“You paying for protection like he was?” Driscoll asked.
“No,” John said. “I wasn’t a sheriff either, though. I don’t have the same kind of bills Pat probably does.”
“He must have built up a pretty big debt by now.”
“Twelve years,” John said. “What do you think?”
“So what would you do?” Driscoll asked. “What would you do to find Patrick?”
“Are you serious about getting me out of here?”
“Like you said, I’m kind of dirty, but if it’s within my power I’ll do what I can for you.”
John looked around to the guard, the low, muted hum of the halogen lights overhead. When John looked back to Driscoll he took his time, rolling his nails on the table as he thought it over. “I hope you can help Pat out. I really do,” John said. “I wouldn’t have told the marshals this, but when Patrick got here twelve years ago he needed someone just like I did.”
Driscoll thought that over. “For a criminal you’re not that bad.”
“I’m not a criminal,” he said. “I’m an innocent man.”
“So you keep saying,” Driscoll said.
PATRICK ROLLED OVER
and put his feet to the floor. The sun was coming in through the front windows and the clutter of Maurice’s house looked even worse in the day than it had in the night. He rested his elbows on his knees and cupped his hands together, running his fingers over his face. The smell of the girl still on his skin and a memory of the night before like a cruel act from his childhood he hadn’t quite forgiven himself for.
He was hungover and when he got up to use the bathroom and splash water over his face, he could see Maurice still asleep in his bed, the covers pushed down to the footboard, and the man laid out full on his stomach still wearing his gray sweatpants.
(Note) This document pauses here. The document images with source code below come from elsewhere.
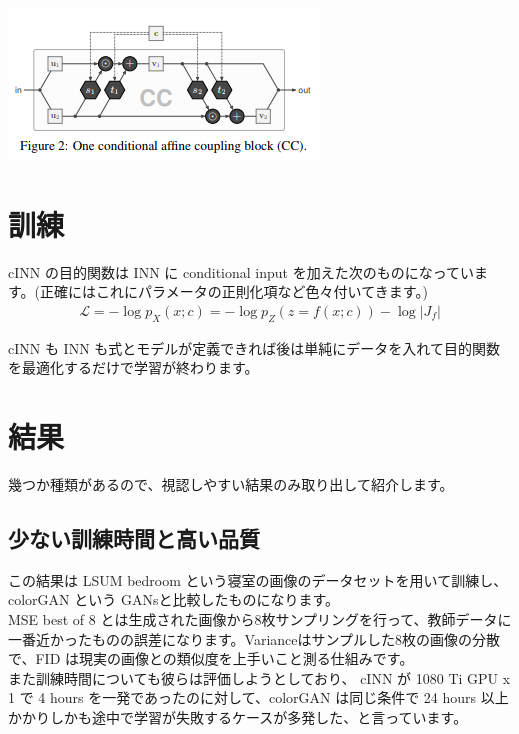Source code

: \documentclass[a4paper, dvipdfmx, 10pt]{article}
\begin{document}
\begin{center}
\includegraphics[width=.9\linewidth]{./img/cac.png}
\end{center}

\section{訓練}
\label{sec:org1b6b6f3}
cINN の目的関数は INN に conditional input を加えた次のものになっています。(正確にはこれにパラメータの正則化項など色々付いてきます。)\\

\begin{eqnarray}
\mathcal{L} = - \log{p_X(x; c)} = - \log {p_Z(z = f(x; c))} - \log{|J_f|}
\end{eqnarray}

cINN も INN も式とモデルが定義できれば後は単純にデータを入れて目的関数を最適化するだけで学習が終わります。\\
\section{結果}
\label{sec:org3624011}
幾つか種類があるので、視認しやすい結果のみ取り出して紹介します。\\

\subsection{少ない訓練時間と高い品質}
\label{sec:orgbb87488}
この結果は LSUM bedroom という寝室の画像のデータセットを用いて訓練し、colorGAN という GANsと比較したものになります。\\
MSE best of 8 とは生成された画像から8枚サンプリングを行って、教師データに一番近かったものの誤差になります。Varianceはサンプルした8枚の画像の分散で、FID は現実の画像との類似度を上手いこと測る仕組みです。\\

また訓練時間についても彼らは評価しようとしており、 cINN が 1080 Ti GPU x 1 で 4 hours を一発であったのに対して、colorGAN は同じ条件で 24 hours 以上かかりしかも途中で学習が失敗するケースが多発した、と言っています。\\
\end{document}

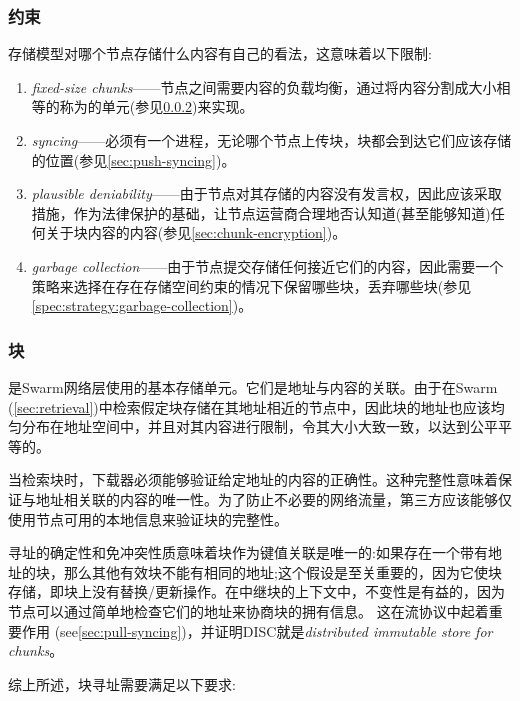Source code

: \subsubsection{约束}
存储模型对哪个节点存储什么内容有自己的看法，这意味着以下限制: 

\begin{enumerate}
    \item \emph{fixed-size chunks}——节点之间需要内容的负载均衡，通过将内容分割成大小相等的称为的单元(参见\ref{sec:chunks})来实现。
    \item \emph{syncing}——必须有一个进程，无论哪个节点上传块，块都会到达它们应该存储的位置(参见\ref{sec:push-syncing})。
    \item \emph{plausible deniability}——由于节点对其存储的内容没有发言权，因此应该采取措施，作为法律保护的基础，让节点运营商合理地否认知道(甚至能够知道)任何关于块内容的内容(参见\ref{sec:chunk-encryption})。
    \item \emph{garbage collection}——由于节点提交存储任何接近它们的内容，因此需要一个策略来选择在存在存储空间约束的情况下保留哪些块，丢弃哪些块(参见\ref{spec:strategy:garbage-collection})。 
\end{enumerate}

\subsubsection{块}\label{sec:chunks}

是Swarm网络层使用的基本存储单元。它们是地址与内容的关联。由于在Swarm (\ref{sec:retrieval})中检索假定块存储在其地址相近的节点中，因此块的地址也应该均匀分布在地址空间中，并且对其内容进行限制，令其大小大致一致，以达到公平平等的。

当检索块时，下载器必须能够验证给定地址的内容的正确性。这种完整性意味着保证与地址相关联的内容的唯一性。为了防止不必要的网络流量，第三方应该能够仅使用节点可用的本地信息来验证块的完整性。

寻址的确定性和免冲突性质意味着块作为键值关联是唯一的:如果存在一个带有地址的块，那么其他有效块不能有相同的地址;这个假设是至关重要的，因为它使块存储，即块上没有替换/更新操作。在中继块的上下文中，不变性是有益的，因为节点可以通过简单地检查它们的地址来协商块的拥有信息。 这在流协议中起着重要作用 (see\ref{sec:pull-syncing})，并证明DISC就是\emph{distributed immutable store for chunks}。

综上所述，块寻址需要满足以下要求:

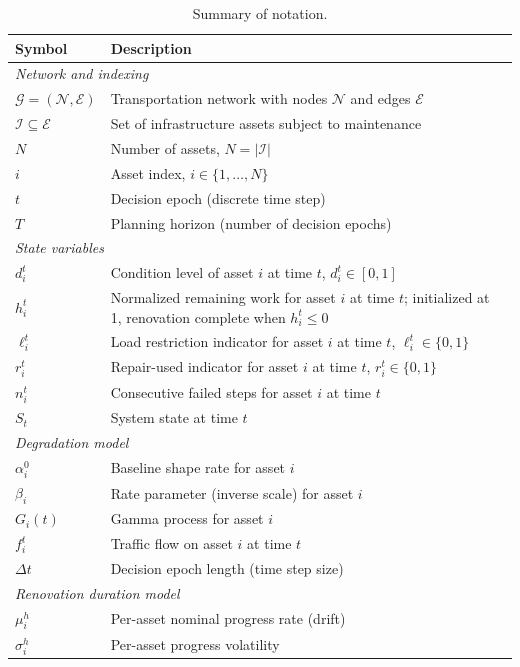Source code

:\documentclass[3p, twocolumn]{elsarticle}
\begin{document}
\begin{table}[htpb]
\centering
\caption{Summary of notation.}
\label{tab:notation}
\small
\begin{tabular}{ll}
\hline
\textbf{Symbol} & \textbf{Description} \\
\hline
\multicolumn{2}{l}{\textit{Network and indexing}} \\
$\mathcal{G} = (\mathcal{N}, \mathcal{E})$ & Transportation network with nodes $\mathcal{N}$ and edges $\mathcal{E}$ \\
$\mathcal{I} \subseteq \mathcal{E}$ & Set of infrastructure assets subject to maintenance \\
$N$ & Number of assets, $N = |\mathcal{I}|$ \\
$i$ & Asset index, $i \in \{1, \ldots, N\}$ \\
$t$ & Decision epoch (discrete time step) \\
$T$ & Planning horizon (number of decision epochs) \\
\hline
\multicolumn{2}{l}{\textit{State variables}} \\
$d_i^t$ & Condition level of asset $i$ at time $t$, $d_i^t \in [0, 1]$ \\
$h_i^t$ & Normalized remaining work for asset $i$ at time $t$; initialized at 1, renovation complete when $h_i^t \leq 0$ \\
$\ell_i^t$ & Load restriction indicator for asset $i$ at time $t$, $\ell_i^t \in \{0, 1\}$ \\
$r_i^t$ & Repair-used indicator for asset $i$ at time $t$, $r_i^t \in \{0, 1\}$ \\
$n_i^t$ & Consecutive failed steps for asset $i$ at time $t$ \\
$S_t$ & System state at time $t$ \\
\hline
\multicolumn{2}{l}{\textit{Degradation model}} \\
$\alpha_i^0$ & Baseline shape rate for asset $i$ \\
$\beta_i$ & Rate parameter (inverse scale) for asset $i$ \\
$G_i(t)$ & Gamma process for asset $i$ \\
$f_i^t$ & Traffic flow on asset $i$ at time $t$ \\
$\Delta t$ & Decision epoch length (time step size) \\
\hline
\multicolumn{2}{l}{\textit{Renovation duration model}} \\
$\mu_i^h$ & Per-asset nominal progress rate (drift) \\
$\sigma_i^h$ & Per-asset progress volatility \\

\end{tabular}
\end{table}
\end{document}
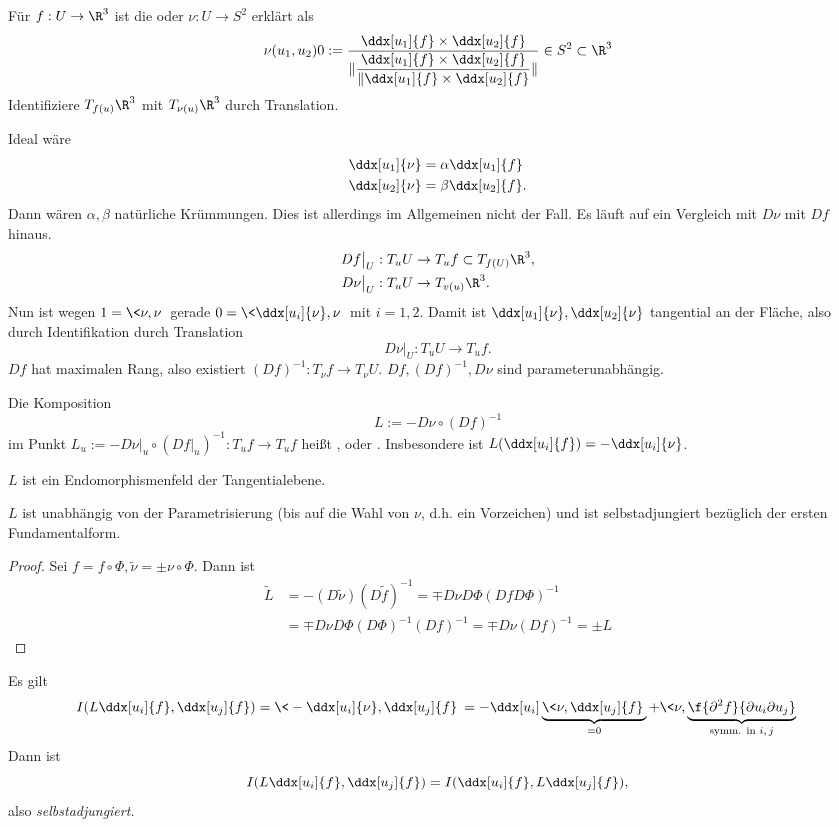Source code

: \begin{df}
	Für $f: U \to \R^3$ ist die  oder  $\nu: U \to S^2$ erklärt als
	\[
		\nu(u_1, u_2)0:= \dfrac{\ddx[u_1]{f} \times \ddx[u_2]{f}}{\|\dfrac{\ddx[u_1]{f} \times \ddx[u_2]{f}}{\|\ddx[u_1]{f} \times \ddx[u_2]{f}}\|} \in S^2 \subset \R^3
	\]
	Identifiziere $T_{f(u)} \R^3$ mit $T_{\nu(u)}\R^3$ durch Translation.
\end{df}

Ideal wäre
\begin{align*}
	\ddx[u_1]{\nu} &= \alpha \ddx[u_1]{f} \\
	\ddx[u_2]{\nu} &= \beta \ddx[u_2]{f}.
\end{align*}
Dann wären $\alpha, \beta$ natürliche Krümmungen.
Dies ist allerdings im Allgemeinen nicht der Fall.
Es läuft auf ein Vergleich mit $D\nu$ mit $Df$ hinaus.
\begin{align*}
	Df\big|_U : T_u U  &\bijto T_u f \subset T_{f(U)} \R^3, \\
	D\nu\big|_U : T_u U &\to T_{v(u)} \R^3.
\end{align*}
Nun ist wegen $1 = \<\nu, \nu\>$ gerade $0 = \<\ddx[u_i]{\nu}, \nu\>$ mit $i = 1,2$.
Damit ist $\ddx[u_1]{\nu}, \ddx[u_2]{\nu}$ tangential an der Fläche, also durch Identifikation durch Translation
\[
	D\nu\big|_U : T_u U \to T_u f.
\]
$Df$ hat maximalen Rang, also existiert $(Df)^{-1}: T_\nu f \to T_\nu U$.
$Df, (Df)^{-1}, D\nu$ sind parameterunabhängig.

\begin{df}[Weingartenabbildung]
	Die Komposition
	\[
		L := -D\nu \circ (Df)^{-1}
	\]
	im Punkt $L_u := -D\nu\big|_u \circ (Df\big|_u)^{-1} : T_u f \to T_u f$ heißt , oder .
	Insbesondere ist $L(\ddx[u_i]{f}) = - \ddx[u_i]{\nu}$.
\end{df}

$L$ ist ein Endomorphismenfeld der Tangentialebene.

\begin{lem}
	$L$ ist unabhängig von der Parametrisierung (bis auf die Wahl von $\nu$, d.h. ein Vorzeichen) und ist selbstadjungiert bezüglich der ersten Fundamentalform.
	\begin{proof}
		Sei $f = f \circ \Phi, \tilde \nu = \pm \nu \circ \Phi$.
		Dann ist
		\begin{align*}
			\tilde L
			&= -(D \tilde \nu) (D \tilde f)^{-1}
			= \mp D\nu D\Phi (Df D\Phi)^{-1} \\
			&= \mp D\nu D\Phi (D\Phi)^{-1} (Df)^{-1}
			= \mp D\nu (Df)^{-1}
			= \pm L
		\end{align*}
	\end{proof}
	Es gilt
	\[
		I(L \ddx[u_i]{f}, \ddx[u_j]{f})
		= \< - \ddx[u_i]{\nu}, \ddx[u_j]{f} \>
		= - \ddx[u_i]\underbrace{\<\nu, \ddx[u_j]{f}\>}_{=0} + \<\nu, \underbrace{\f{\partial^2 f}{\partial u_i \partial u_j}}_{\text{symm. in $i,j$}} \>
	\]
	Dann ist
	\[
		I(L \ddx[u_i]{f}, \ddx[u_j]{f})
		= I(\ddx[u_i]{f}, L \ddx[u_j]{f}),
	\]
	also \emph{selbstadjungiert.}
\end{lem}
The windows covered up and the sun-warmed air in the room dead still and smelling of dust. His cell phone, keys, and wallet on the nightstand next to him.
He watched Maurice for a time and then walked away to the kitchen and filled a coffee cup with water and drank it full. He had one hand held down on the counter and the other around the empty cup as he looked out the window above the sink. He was thinking it all through again. The girl on top of him, the way she had felt, Patrick trying to resist what his body had wanted most. Something about it all not quite right, a nagging thought trying to break through the clouds. The cell phone on Maurice’s nightstand not where it had been a few hours before.
He went back to the room and looked in on his friend. Careful not to wake Maurice, Patrick took the cell off the nightstand and brought it out to the living room. After toggling through the menu for a second he found the number Maurice had called at two
A
.
M
.
Fuck, Patrick thought. There wasn’t one good reason he could think of for Maurice to call someone at that hour.
He stared at the number on the phone’s display for the better part of a minute before he pushed the send button and listened as the call went through. On the third ring someone picked up. In the background the dull fuzz of a car in motion. No one spoke to him and Patrick listened without saying a word. He was thinking it all through again. He was thinking about Maurice last night and how he’d seemed so disinterested in anything related to the money. Money Maurice had been waiting on twelve years.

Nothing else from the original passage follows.